(By Balaseshan) Consumer-products giant Procter & Gamble Co (NYSE:PG) reported a 45 percent jump in quarterly earnings due to the gain on sale of the Snacks business. Despite revenue missing consensus marginally, earnings exceeded Street's expectations, sending its shares up 2.35% in premarket.
Core earnings per share (EPS) were $0.82, flat with the same period last year, topping market expectations of $0.77. The benefits from cost savings and pricing were offset by the decrease in net sales and higher commodity costs.
Additionally, P&G completed the sale of the Snacks business in the fourth quarter, resulting in a net gain of $0.48 per share.
Net sales declined 1 percent to $20.21 billion, due to geographic mix, while consensus estimate was $20.26 billion. Organic sales rose 3 percent, with four of five business segments posting quarterly growth.
Net profit jumped 45 percent to $3.63 billion for the fourth quarter, while EPS climbed 48 percent to $1.24.
Gross margin contracted 40 basis points to 48.1 percent due to higher commodity costs, unfavorable geographic and product mix and restructuring charges, and operating margin also shrank 30 basis points to 15.2 percent.
Looking ahead for the first quarter ending September, PG sees core EPS between $0.91 and $0.97 and net sales to decline four to six percent. Analysts expect EPS of $1.03 and sales to decline 2.90 percent.

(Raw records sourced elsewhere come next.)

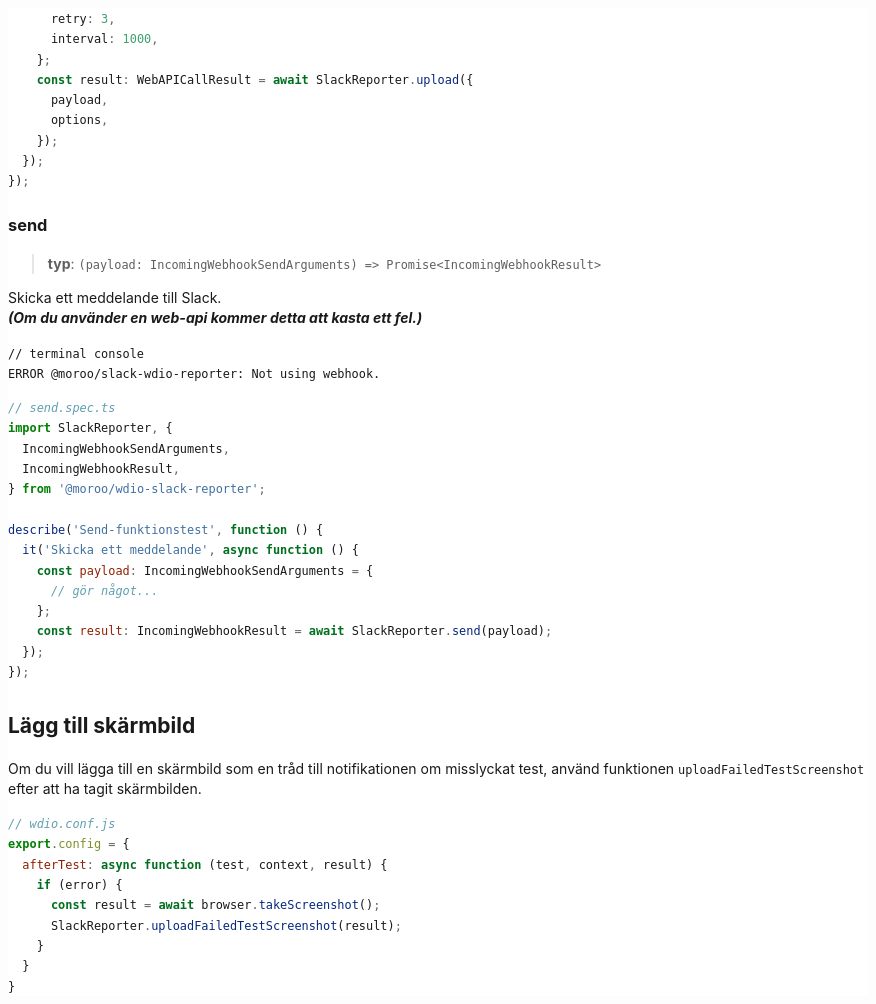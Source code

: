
 ```js
      retry: 3,
      interval: 1000,
    };
    const result: WebAPICallResult = await SlackReporter.upload({
      payload,
      options,
    });
  });
});
```

### send

> **typ**: `(payload: IncomingWebhookSendArguments) => Promise<IncomingWebhookResult>`

Skicka ett meddelande till Slack.  
_**(Om du använder en web-api kommer detta att kasta ett fel.)**_

```bash
// terminal console
ERROR @moroo/slack-wdio-reporter: Not using webhook.
```

```js
// send.spec.ts
import SlackReporter, {
  IncomingWebhookSendArguments,
  IncomingWebhookResult,
} from '@moroo/wdio-slack-reporter';

describe('Send-funktionstest', function () {
  it('Skicka ett meddelande', async function () {
    const payload: IncomingWebhookSendArguments = {
      // gör något...
    };
    const result: IncomingWebhookResult = await SlackReporter.send(payload);
  });
});
```

## Lägg till skärmbild

Om du vill lägga till en skärmbild som en tråd till notifikationen om misslyckat test, använd funktionen `uploadFailedTestScreenshot` efter att ha tagit skärmbilden.

```js
// wdio.conf.js
export.config = {
  afterTest: async function (test, context, result) {
    if (error) {
      const result = await browser.takeScreenshot();
      SlackReporter.uploadFailedTestScreenshot(result);
    }
  }
}
```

For the full year 2013, the company now expects core EPS of $3.80 to $4.00 and net sales to be in line to down two percent versus the prior year, including a negative four percent impact from foreign exchange. Previously, PG had anticipated core EPS growth to be mid-to-high single digits. Analysts expect EPS of $3.88 on sales growth of 0.70 percent.
The stock, which has been trading between $57.56 and $67.95 over the past year, ended Thursday's regular session down 0.78 percent at $63.51.